Ghostbusters: Frozen Empire Review

"Golden years..." Ray Stantz
All Ghostbusters ready for action
All Ghostbusters ready for action

Putting all my cards on the table, I admit this is a film I’ve been looking forward to. Back in the day, I enjoyed Ghostbusters, and its sequel. I skipped the remake with Melissa McCarthy, because I consider her to be a one note comedy actress. Unless she’s clumsily gurning her way through a role, she’s unable to bring anything else to the table due to her lack of talent. Ghostbusters: Afterlife, I really enjoyed – and this is where the story, well, the current one anyway, starts.

I thought that Afterlife did an awesome job of acknowledging and paying homage to the original Ghostbusters, while sidestepping the fact that the remake/reboot ever happened. This is despite the fact that Afterlife, was itself, kind of a reboot. It had a lot of ground to cover, not the least of which was the fact that sadly, original Ghostbuster and writer Harold Ramis had passed away. Boldly and wisely, the creative direction was kind of Ghostbusters: The Next Generation, set away from their usual stomping ground of New York City in a rural location, which give the new characters room to bed in, while facing a familiar menace but with support from the original cast. It was a textbook exercise in building a new world on the foundations of the old.

My big question going in to Frozen Empire was simple; would they keep the momentum going, or would they blow it?

A sting at the end of Afterlife revealed the direction of this new film, where the action would take place in New York, as Ghostbuster Winston Zeddemore (Ernie Hudson) had bought the old firehouse that was the Ghostbusters HQ, and we saw a warning light flashing on the basement containment facility where they kept all the trapped spiritual entities.

Starting with a flashback to 1904 and an unexplained case where a roomful of people is literally frozen to death in the middle of summer. Back to the present day our new Ghostbuster team of Gary Gooberson (Paul Rudd) and the Spengler family, Callie (Carrie Coon) Trevor (Finn Wolfhard) and child prodigy Phoebe (Mckenna Grace) swing into action on the city streets in the ECTO-1, chasing down the spectral Hell’s Kitchen Sewer Dragon and causing a massive amount of property damage as the go. This and the following scene, were they’re having to explain themselves to the city mayor, Quentin Peck (William Atherton returning to his role as a pompous city official for the first time since the original movie). Peck, as ever, wants the Ghostbusters shut down. This was the point I decided what the score I was awarding this film was going to be. And we were only around ten minutes into the movie.

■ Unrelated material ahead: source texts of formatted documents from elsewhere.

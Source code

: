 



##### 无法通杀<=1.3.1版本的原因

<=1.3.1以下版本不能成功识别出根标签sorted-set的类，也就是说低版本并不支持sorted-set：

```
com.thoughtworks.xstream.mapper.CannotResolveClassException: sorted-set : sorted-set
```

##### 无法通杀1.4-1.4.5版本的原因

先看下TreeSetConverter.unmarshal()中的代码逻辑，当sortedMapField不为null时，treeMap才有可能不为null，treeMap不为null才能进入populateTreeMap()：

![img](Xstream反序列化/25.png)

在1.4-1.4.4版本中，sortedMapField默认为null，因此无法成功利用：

Rudd and company are an easy fit into the Ghostbusters continuity, this isn’t a laboured reworking of what has gone before, this is fresh. Rudd brings in a likeable everyman quality to the fantastic situations he’s put into. As with the last time, the real revelation among the contemporary team is Mckenna Grace as Phoebe Spengler, having inherited her grandfather’s massive intellect.

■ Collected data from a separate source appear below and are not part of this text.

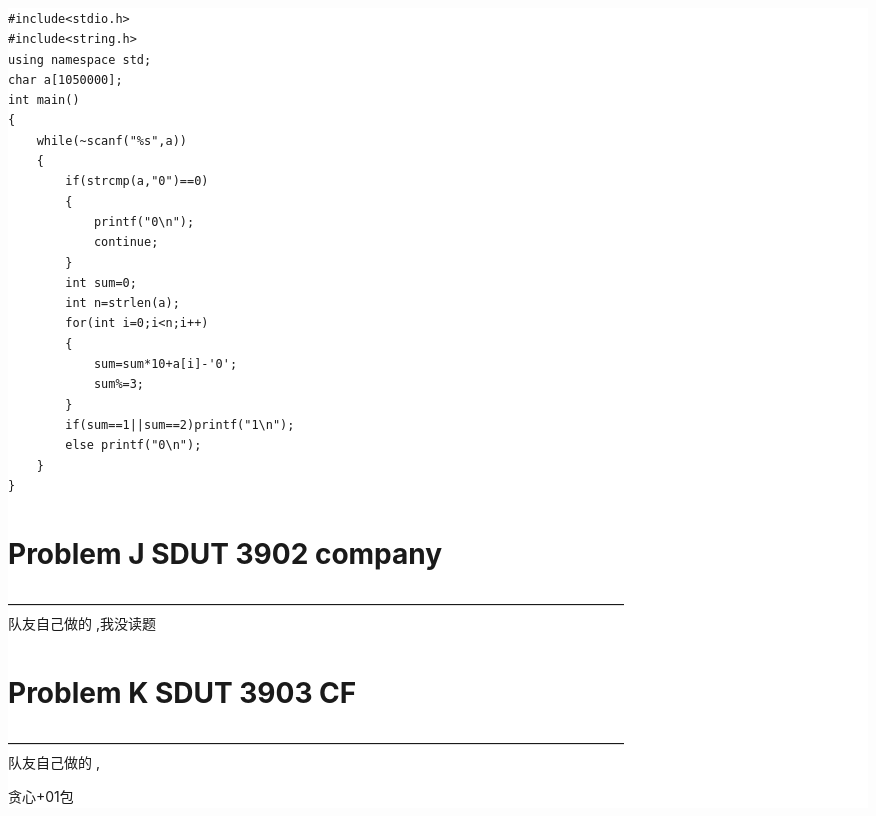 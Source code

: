     
    
    #include<stdio.h>
    #include<string.h>
    using namespace std;
    char a[1050000];
    int main()
    {
        while(~scanf("%s",a))
        {
            if(strcmp(a,"0")==0)
            {
                printf("0\n");
                continue;
            }
            int sum=0;
            int n=strlen(a);
            for(int i=0;i<n;i++)
            {
                sum=sum*10+a[i]-'0';
                sum%=3;
            }
            if(sum==1||sum==2)printf("1\n");
            else printf("0\n");
        }
    }

#  Problem J SDUT 3902 company

————————————————————————————————————————————  
队友自己做的 ,我没读题

#  Problem K SDUT 3903 CF

————————————————————————————————————————————  
队友自己做的 ,

贪心+01包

The originals, of course, are never too far away, and having wisely limited them to more or less cameo roles in Afterlife, this was actually more than fan service to keep us old timers quietly satisfied, their roles made sense within the story and allowed the series to move forward. They have more to do this time, which again makes sense, as we’re back in New York. Dan Aykroyd as Ray Stantz is integral to the plot, and his presence on the screen is, I think a pleasant reassurance that the Ghostbusters movies truly are back. I’ve heard criticism that Bill Murray just kind of shows up and mutters his Bill Murrayesque lines. And that’s true. It’s exactly what he does, but my counter argument is that this is what he has ALWAYS done. He never actually “acts” as such – he just ambles in, mumbles his Bill Murray laconic lazy wiseass lines and wanders away. His strength is that his Peter Venkman is the perfect counterpoint to Aykroyd’s excitable and enthusiastic Stantz.

The big bad this time is an ancient god named Garraka with the power not only to control other ghosts, but to literally freeze anything by dropping the temperature to absolute zero. He was imprisoned by four Fire Masters, but now is free – and he wants to release all the old ghosts from the Ghostbuster containment facility.

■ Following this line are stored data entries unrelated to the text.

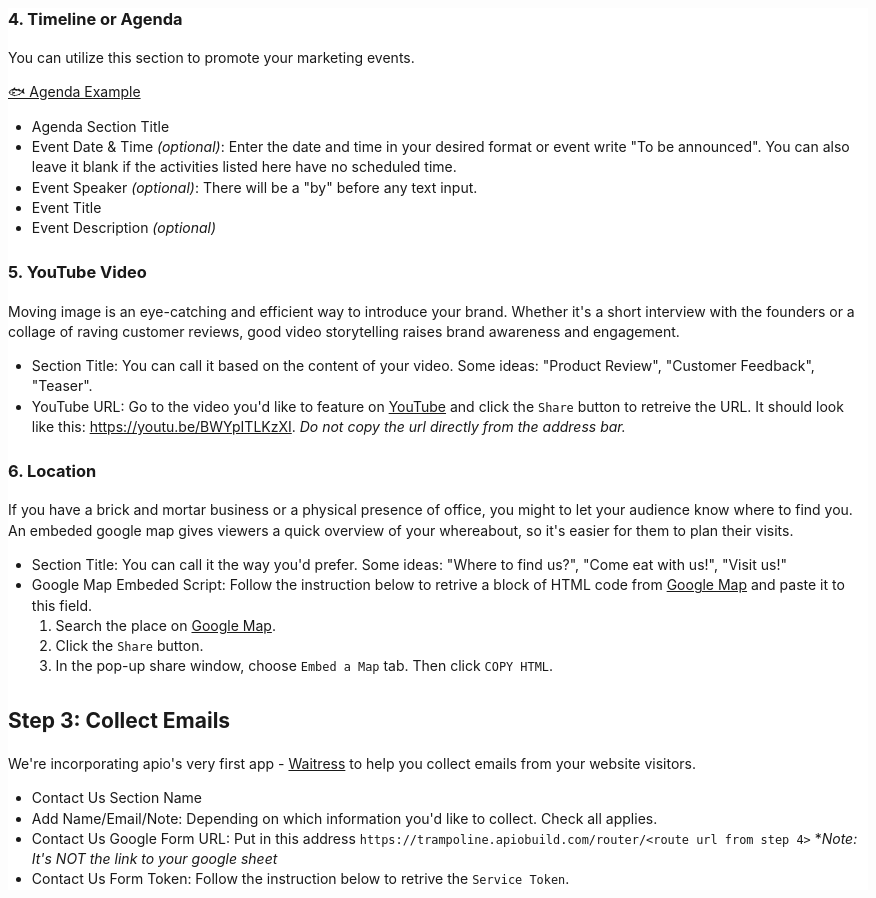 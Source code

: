 ### 4. Timeline or Agenda

You can utilize this section to promote your marketing events.

[🐟 Agenda Example](https://trampoline.apiobuild.com/router/goldfish/about/page/google-oauth2%7C114718484900223642230/32563189-18bd-4ce0-9e7f-a7d21f51f89e#timelines)

- Agenda Section Title
- Event Date & Time *(optional)*: Enter the date and time in your desired format or event write "To be announced". You can also leave it blank if the activities listed here have no scheduled time.
- Event Speaker *(optional)*: There will be a "by" before any text input.
- Event Title
- Event Description *(optional)*

### 5. YouTube Video

Moving image is an eye-catching and efficient way to introduce your brand. Whether it's a short interview with the founders or a collage of raving customer reviews, good video storytelling raises brand awareness and engagement.

- Section Title: You can call it based on the content of your video. Some ideas: "Product Review", "Customer Feedback", "Teaser".
- YouTube URL: Go to the video you'd like to feature on [YouTube](https://www.youtube.com/) and click the `Share` <i class="fas fa-share"></i> button to retreive the URL. It should look like this: https://youtu.be/BWYpITLKzXI. *Do not copy the url directly from the address bar.*
  
<video width="100%" controls style="align: center">
<source src="/video/share-youtube.mp4" type="video/mp4" />
</video>

### 6. Location

If you have a brick and mortar business or a physical presence of office, you might to let your audience know where to find you. An embeded google map gives viewers a quick overview of your whereabout, so it's easier for them to plan their visits.

- Section Title: You can call it the way you'd prefer. Some ideas: "Where to find us?", "Come eat with us!", "Visit us!"
- Google Map Embeded Script: Follow the instruction below to retrive a block of HTML code from [Google Map](https://www.google.com/maps) and paste it to this field.
  1. Search the place on [Google Map](https://www.google.com/maps).
  2. Click the `Share` <i class="fas fa-share-alt"></i> button.
  3. In the pop-up share window, choose `Embed a Map` tab. Then click `COPY HTML`.

<video width="100%" controls style="align: center">
<source src="/video/embed-google-map.mp4" type="video/mp4" />
</video>

## Step 3: Collect Emails

We're incorporating apio's very first app - [Waitress](https://apiobuild.com/blog/collect-email-addresses-without-email-marketing-tools/) to help you collect emails from your website visitors.

- Contact Us Section Name
- Add Name/Email/Note: Depending on which information you'd like to collect. Check all applies.
- Contact Us Google Form URL: Put in this address `https://trampoline.apiobuild.com/router/<route url from step 4>`
  **Note: It's NOT the link to your google sheet*
- Contact Us Form Token: Follow the instruction below to retrive the `Service Token`.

In Afterlife, I felt I had seen everything I had hoped to see in a contemporary Ghostbusters movie, and I reviewed it on my old site, which if you click here, you can see. This time around, I think they’ve upped the ante and continued to build and move forward in the spirit of the original, which this year, celebrates its 40th anniversary.

Not all critics see it this way, I see the UK Daily Telegraph’s Robbie Collin writes; “There is a noxious undead pong emanating from this latest entry in the 1980s franchise, which is now being necromantically sustained through force of sheer commercial desperation, and nothing else.” (Jesus, Robbie – lighten up.) But seriously my advice is to ignore the high-handed smugness of such reviews, go and have a good time.